Even though Nigerian coal is currently in high demand in the international market on account of its low sulphur and moderate ash content, it is still in low supply, leading to the loss of $1 billion annually, information from the Nigerian Bureau of Statistics (NBS) has revealed.
The loss is attributed to abandoned coal mines and lack of necessary and modern infrastructure needed to drive the long-neglected sector, which has the export capacity or potentials of 15 million tonnes per annum.
‘’The high demand for Nigerian coal is attributed to its low sulphur and moderate ash content. When the necessary infrastructure is put in place and the abandoned mines reactivated and modernised, coal export can yield the nation about US$1 billion per annum,’’ NBS, the country’s data management bureau, said.

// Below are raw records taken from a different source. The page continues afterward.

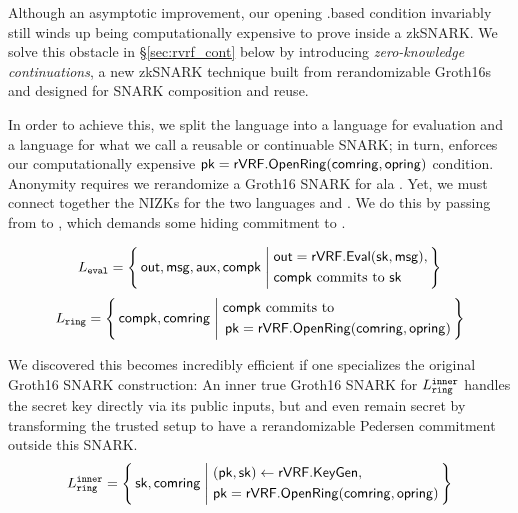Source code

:Although an asymptotic improvement, our opening \rVRF.\OpenRing based condition invariably
still winds up being computationally expensive to prove inside a zkSNARK.
We solve this obstacle in \S\ref{sec:rvrf_cont} below by introducing
{\em zero-knowledge continuations}, a new zkSNARK technique built from
rerandomizable Groth16s \cite{Groth16} and designed for SNARK composition and reuse.

In order to achieve this, we split the language \Lrvrf into
a language \Leval for \rVRF evaluation and a language
\Lring for what we call a reusable or continuable SNARK; in turn, \Lring enforces our computationally 
expensive $\mathsf{pk} = {\mathsf{rVRF}}.{\mathsf{OpenRing}}(\mathsf{comring},\mathsf{opring})$ condition.  Anonymity requires we rerandomize a Groth16 SNARK for \Lring
ala \cite[Theorem 3, Appendix C, pp. 31]{RandomizationGroth16}.
%
Yet, we must connect together the NIZKs for the two languages  \Leval and \Lring. We do this by passing \pk from \Lring to \Leval, which
demands some hiding commitment \compk to \pk.

%
\def\tmpAA{\Out = \rVRF.\Eval(\sk,\msg)}%
\def\tmpBB{\textrm{\compk commits to\ \sk}}%
$$ \Leval = \Setst{ \Out, \msg, \aux, \compk }{
	\eprint{
	\tmpAA, \, \tmpBB
    }{
	\begin{aligned}
	&\tmpAA, \\
	&\tmpBB \\
	\end{aligned}
    }
} $$
\def\tmpAA{\textrm{\compk commits to\ }}%
\def\tmpBB{\rVRF.\OpenRing(\comring,\openring)}%
$$ \Lring = \Setst{ \compk, \comring }{
	\eprint{
	\tmpAA \pk = \tmpBB
	}{
    \begin{aligned}
	&\tmpAA \\
	&\, \pk = \tmpBB \\
    \end{aligned}
	}
} $$

We discovered this becomes incredibly efficient if one specializes
the original Groth16 SNARK construction:  An inner true Groth16 SNARK for $L_{\mathtt{ring}}^{\mathtt{inner}}$
handles the secret key \sk directly via its public inputs, but
\sk and even \pk remain secret by transforming the trusted setup to have
a rerandomizable Pedersen commitment \compk outside this SNARK.
$$ \Lring^\inner = \Setst{ \sk, \comring}{
    \eprint{
    (\pk,\sk) \leftarrow \rVRF.\KeyGen, \, %
    \pk = \rVRF.\OpenRing(\comring,\openring) 
    }{
    \begin{aligned}
        &(\pk,\sk) \leftarrow \rVRF.\KeyGen, \\
        &\pk = \rVRF.\OpenRing(\comring,\openring)  \\      
    \end{aligned}
    }
} $$

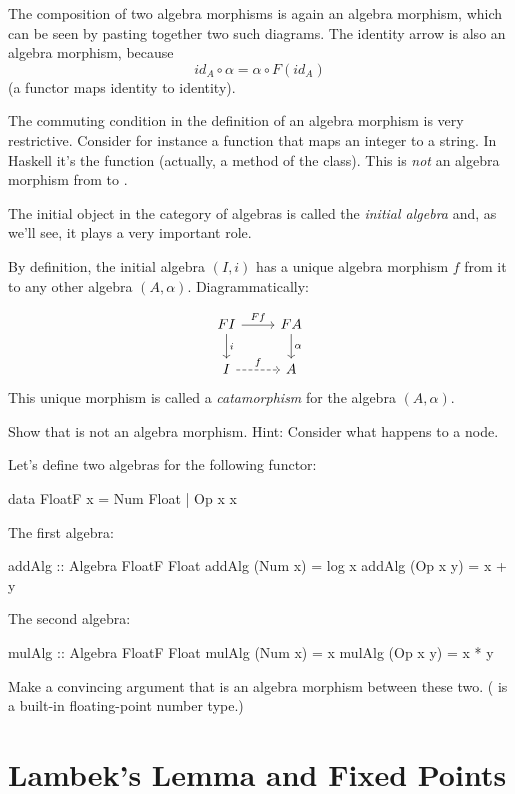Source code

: \documentclass[DaoFP]{subfiles}
\begin{document}
The composition of two algebra morphisms is again an algebra morphism, which can be seen by pasting together two such diagrams. The identity arrow is also an algebra morphism, because 
\[ id_A \circ \alpha = \alpha \circ F (id_A) \]
(a functor maps identity to identity).

The commuting condition in the definition of an algebra morphism is very restrictive. Consider for instance a function that maps an integer to a string. In Haskell it's the  function (actually, a method of the  class). This is \emph{not} an algebra morphism from  to . 

The initial object in the category of algebras is called the \emph{initial algebra} and, as we'll see, it plays a very important role.

By definition, the initial algebra $(I, i)$ has a unique algebra morphism $f$ from it to any other algebra $(A, \alpha)$. Diagrammatically:

\[
 \begin{tikzcd}
 F I 
 \arrow[r, "F f"]
 \arrow[d, "i"]
 & F A
\arrow[d, "\alpha"]
 \\
 I
 \arrow[r, dashed, "f"]
 & A
  \end{tikzcd}
\]
 This unique morphism is called a \emph{catamorphism} for the algebra $(A, \alpha)$.

\begin{exercise}
Show that  is not an algebra morphism. Hint: Consider what happens to a  node.
\end{exercise}

\begin{exercise}
Let's define two algebras for the following functor:
\begin{haskell}
data FloatF x = Num Float | Op x x
\end{haskell}
The first algebra:
\begin{haskell}
addAlg :: Algebra FloatF Float
addAlg (Num x) = log x
addAlg (Op x y) = x + y
\end{haskell}
The second algebra:
\begin{haskell}
mulAlg :: Algebra FloatF Float
mulAlg (Num x) = x
mulAlg (Op x y) = x * y
\end{haskell}
Make a convincing argument that  is an algebra morphism between these two. ( is a built-in floating-point number type.)
\end{exercise}

\section{Lambek's Lemma and Fixed Points}
\end{document}
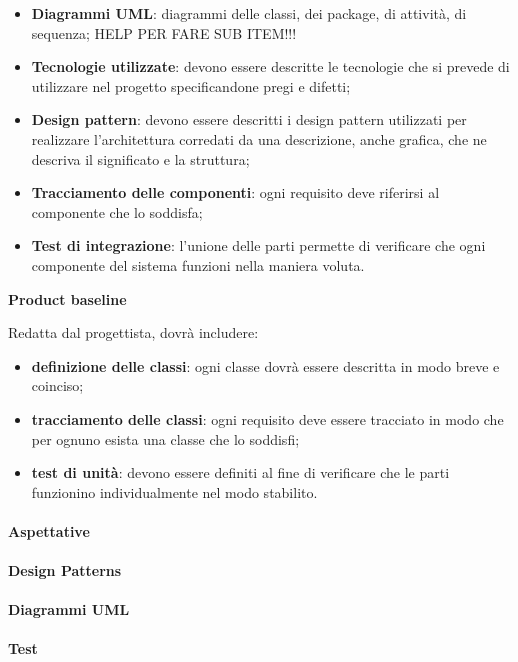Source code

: \begin{itemize}
\item \textbf{Diagrammi UML}: diagrammi delle classi, dei package, di attività, di sequenza; HELP PER FARE SUB ITEM!!! 
\item \textbf{Tecnologie utilizzate}: devono essere descritte le tecnologie che si prevede di utilizzare nel progetto specificandone pregi e difetti;
\item \textbf{Design pattern}: devono essere descritti i design pattern utilizzati per realizzare l'architettura corredati da una descrizione, anche grafica, che ne descriva il significato e la struttura;
\item \textbf{Tracciamento delle componenti}: ogni requisito deve riferirsi al componente che lo soddisfa;
\item \textbf{Test di integrazione}: l'unione delle parti permette di verificare che ogni componente del sistema funzioni nella maniera voluta.
\end{itemize}

\textbf{Product baseline}

Redatta dal progettista, dovrà includere:

\begin{itemize}
\item \textbf{definizione delle classi}: ogni classe dovrà essere descritta in modo breve e coinciso;
\item \textbf{tracciamento delle classi}: ogni requisito deve essere tracciato in modo che per ognuno esista una classe che lo soddisfi;
\item \textbf{test di unità}: devono essere definiti al fine di verificare che le parti funzionino individualmente nel modo stabilito.
\end{itemize}

\paragraph{Aspettative}
\paragraph{Design Patterns}
\paragraph{Diagrammi UML}
\paragraph{Test}

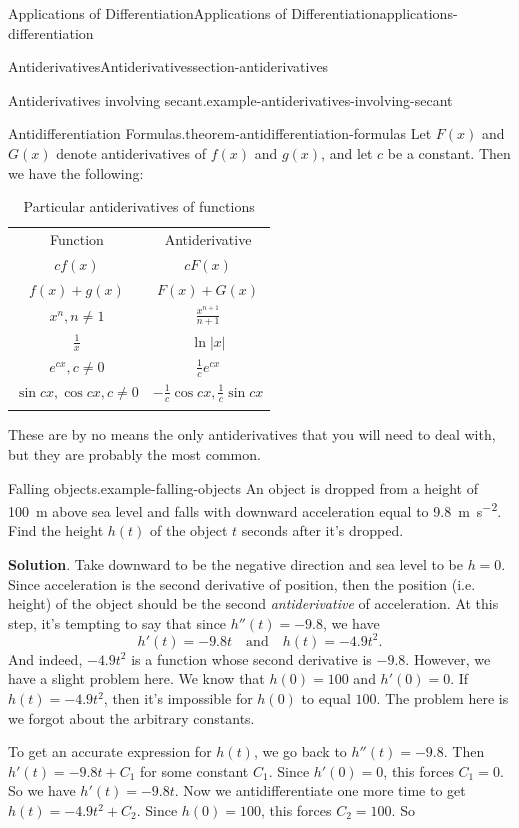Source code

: \documentclass[oneside,10pt,]{book}
\numberwithin{equation}{section}
\newcommand{\hrulethin}  {\noalign{\hrule height 0.04em}}
\newcommand{\hrulethick} {\noalign{\hrule height 0.11em}}
\begin{document}
\begin{chapterptx}{Applications of Differentiation}{}{Applications of Differentiation}{}{}{applications-differentiation}
\begin{sectionptx}{Antiderivatives}{}{Antiderivatives}{}{}{section-antiderivatives}
\begin{example}{Antiderivatives involving secant.}{example-antiderivatives-involving-secant}
\end{example}
\begin{theorem}{Antidifferentiation Formulas.}{}{theorem-antidifferentiation-formulas}%
\hypertarget{p-392}{}%
Let \(F(x)\) and \(G(x)\) denote antiderivatives of \(f(x)\) and \(g(x)\), and let \(c\) be a constant. Then we have the following: \begin{table}
\centering
\begin{tabular}{cc}\hrulethick
Function&Antiderivative\tabularnewline\hrulethin
\(cf(x)\)&\(cF(x)\)\tabularnewline[0pt]
\(f(x) + g(x)\)&\(F(x) + G(x)\)\tabularnewline[0pt]
\(x^{n}, n\neq1\)&\(\frac{x^{n+1}}{n+1}\)\tabularnewline[0pt]
\(\frac{1}{x}\)&\(\ln|x|\)\tabularnewline[0pt]
\(e^{cx}, c\neq0\)&\(\frac{1}{c}e^{cx}\)\tabularnewline[0pt]
\(\sin cx, \cos cx, c\neq 0\)&\(-\frac{1}{c}\cos cx, \frac{1}{c}\sin cx\)\tabularnewline\hrulethick
\end{tabular}
\caption{Particular antiderivatives of functions\label{table-antiderivatives}}
\end{table}
 These are by no means the only antiderivatives that you will need to deal with, but they are probably the most common.%
\end{theorem}
\begin{example}{Falling objects.}{example-falling-objects}%
\hypertarget{p-393}{}%
An object is dropped from a height of \SI{100}{\meter} above sea level and falls with downward acceleration equal to \SI{9.8}{\meter\per\second\tothe{2}}. Find the height \(h(t)\) of the object \(t\) seconds after it's dropped.%
\par\smallskip%
\noindent\textbf{Solution}.\hypertarget{solution-88}{}\quad%
\hypertarget{p-394}{}%
Take downward to be the negative direction and sea level to be \(h=0\). Since acceleration is the second derivative of position, then the position (i.e. height) of the object should be the second \emph{antiderivative} of acceleration. At this step, it's tempting to say that since \(h''(t) = -9.8\), we have%
\begin{equation*}
h'(t) = -9.8t\quad\text{and}\quad h(t) = -4.9 t^{2}\text{.}
\end{equation*}
And indeed, \(-4.9t^{2}\) is a function whose second derivative is \(-9.8\). However, we have a slight problem here. We know that \(h(0) = 100\) and \(h'(0) = 0\). If \(h(t) = -4.9t^{2}\), then it's impossible for \(h(0)\) to equal \(100\). The problem here is we forgot about the arbitrary constants.%
\par
\hypertarget{p-395}{}%
To get an accurate expression for \(h(t)\), we go back to \(h''(t) = -9.8\). Then \(h'(t) = -9.8t+C_{1}\) for some constant \(C_{1}\). Since \(h'(0) = 0\), this forces \(C_{1} = 0\). So we have \(h'(t) = -9.8t\). Now we antidifferentiate one more time to get \(h(t) = -4.9t^{2} + C_{2}\). Since \(h(0) = 100\), this forces \(C_{2} = 100\). So%

\end{example}
\end{sectionptx}
\end{chapterptx}
\end{document}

Coal is found in commercial quantities in states such as Anambra, Enugu, Ebonyi, Kogi, Benue, Gombe, among others. According to experts, Nigerian coal is also adequate and suitable for use as boiler fuel, high calorific gas, domestic heating, formed coke and in the manufacture of a wide range of chemicals.

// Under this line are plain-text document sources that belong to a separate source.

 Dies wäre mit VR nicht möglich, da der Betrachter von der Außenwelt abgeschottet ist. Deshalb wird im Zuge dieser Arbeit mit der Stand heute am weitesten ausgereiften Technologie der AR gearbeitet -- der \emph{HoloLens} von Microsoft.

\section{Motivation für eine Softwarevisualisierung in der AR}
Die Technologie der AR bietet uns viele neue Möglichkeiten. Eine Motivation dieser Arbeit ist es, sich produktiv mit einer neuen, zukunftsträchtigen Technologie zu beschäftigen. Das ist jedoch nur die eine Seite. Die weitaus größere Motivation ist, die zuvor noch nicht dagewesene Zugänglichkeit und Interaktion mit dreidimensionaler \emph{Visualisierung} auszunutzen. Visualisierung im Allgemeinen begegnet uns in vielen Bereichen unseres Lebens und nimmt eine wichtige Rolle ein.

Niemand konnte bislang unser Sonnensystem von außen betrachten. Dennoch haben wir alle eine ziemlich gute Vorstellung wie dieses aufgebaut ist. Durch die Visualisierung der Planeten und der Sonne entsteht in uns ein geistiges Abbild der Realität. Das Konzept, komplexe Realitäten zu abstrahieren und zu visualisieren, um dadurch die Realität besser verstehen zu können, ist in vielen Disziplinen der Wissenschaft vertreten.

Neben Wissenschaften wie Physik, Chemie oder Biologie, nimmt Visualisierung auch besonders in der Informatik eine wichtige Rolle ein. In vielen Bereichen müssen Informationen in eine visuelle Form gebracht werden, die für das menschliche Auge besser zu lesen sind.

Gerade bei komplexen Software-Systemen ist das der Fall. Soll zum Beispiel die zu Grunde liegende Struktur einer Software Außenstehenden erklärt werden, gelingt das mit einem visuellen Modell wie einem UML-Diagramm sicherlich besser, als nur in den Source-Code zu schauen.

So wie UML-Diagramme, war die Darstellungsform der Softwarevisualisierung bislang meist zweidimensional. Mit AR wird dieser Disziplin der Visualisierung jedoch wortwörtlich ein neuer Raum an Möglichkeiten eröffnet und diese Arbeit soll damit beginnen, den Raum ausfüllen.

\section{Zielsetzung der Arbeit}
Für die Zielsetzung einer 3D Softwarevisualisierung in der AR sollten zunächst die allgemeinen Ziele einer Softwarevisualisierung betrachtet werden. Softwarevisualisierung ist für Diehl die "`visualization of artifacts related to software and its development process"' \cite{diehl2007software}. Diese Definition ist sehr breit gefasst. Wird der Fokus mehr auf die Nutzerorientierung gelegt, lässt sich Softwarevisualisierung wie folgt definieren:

Current uses for coal in the country are in cement production, brick factories, foundries, laundries and bakeries, tyre manufacture, battery manufacture, and domestic cooking fuel . According to Global Menthahe, an online energy research paper, it is projected that as much as 200,000 tonnes of Nigerian coal could be directed to supply coke to the Ajaokuta Steel Plant per year.
In spite of these domestic needs, analysts say part of what is consumed domestically is still imported, owing to utter neglect of this sector.
‘’The domestic coal market is latently large. Besides the potential for power generation, Nigeria currently imports coals of various grades and qualities including coke, pellets, briquettes, anthracite, coking coal and form coke, ‘’ said I.F Odesola, Eneje Samuel and Temilola Olusoga, in a paper entitled ‘’Coal Development in Nigeria: Prospects and Challenges’’ recently presented at the University of Ibadan.
Following this trend, experts have called on the government to take coal mining business seriously, especially now that the need for economic diversification has become most necessary. They also point at employment generation and creation capacities of coal business as an important potential benefit the nation stands to derive from same.
“There is the need to revitalise coal mines in order to provide employment and diversify the economy now that crude oil is beginning to fail, ‘’ said Chukwunonso Iheoma, economist at African Heritage International.
However, the NBS has said the government has not rested on its roars in its bid to revamp the sector, citing incentives and creation of investment climate as policies geared towards luring investors to coal mining business.
‘’Government is encouraging private investment by offering various incentives including joint venture. The Nigerian Coal Corporation is being reinvigorated and equipped and some of its obsolete equipment replaced, to enhance increased production.
‘’The Federal Government has embarked on formulation of well-articulated policy objectives and programmes, the implementation of which will avail the nation of the enormous opportunities offered by our mineral wealth. The focus of these programmes is the development of the solid mineral sector, with a view to improving its economic importance relative to other sectors of the economy.
They are also designed to facilitate favourable climate for foreign investors in all their ramifications. The creation of the Ministry of Solid Minerals Development and the restoration of the pride of place to the sub-sector is commendable, ‘’NBS said.